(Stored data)
=== Begin Enclosure ===

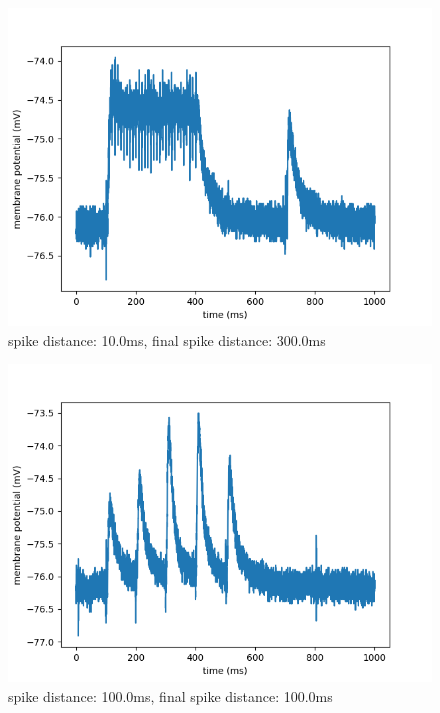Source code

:\documentclass[10pt,a4paper]{scrartcl}
\begin{document}
\begin{figure} [ht]
\begin{center}
\label{fig:abb14}
\caption{spike distance: 10.0ms, final spike distance: 300.0ms}
\includegraphics[scale=0.35]{pictures/final_spike_variation_3.pdf} 
\end{center}
\end{figure}

\begin{figure} [ht]
\begin{center}
\label{fig:abb15}
\caption{spike distance: 100.0ms, final spike distance: 100.0ms}
\includegraphics[scale=0.35]{pictures/final_spike_variation_4.pdf} 
\end{center}
\end{figure}
\end{document}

=== End Enclosure ===

Output each record above word for word, leaving out images.

## RESPONSE
Source code

:\documentclass[10pt,a4paper]{scrartcl}
\begin{document}
\begin{figure} [ht]
\begin{center}
\label{fig:abb14}
\caption{spike distance: 10.0ms, final spike distance: 300.0ms}
\includegraphics[scale=0.35]{pictures/final_spike_variation_3.pdf} 
\end{center}
\end{figure}

\begin{figure} [ht]
\begin{center}
\label{fig:abb15}
\caption{spike distance: 100.0ms, final spike distance: 100.0ms}
\includegraphics[scale=0.35]{pictures/final_spike_variation_4.pdf} 
\end{center}
\end{figure}
\end{document}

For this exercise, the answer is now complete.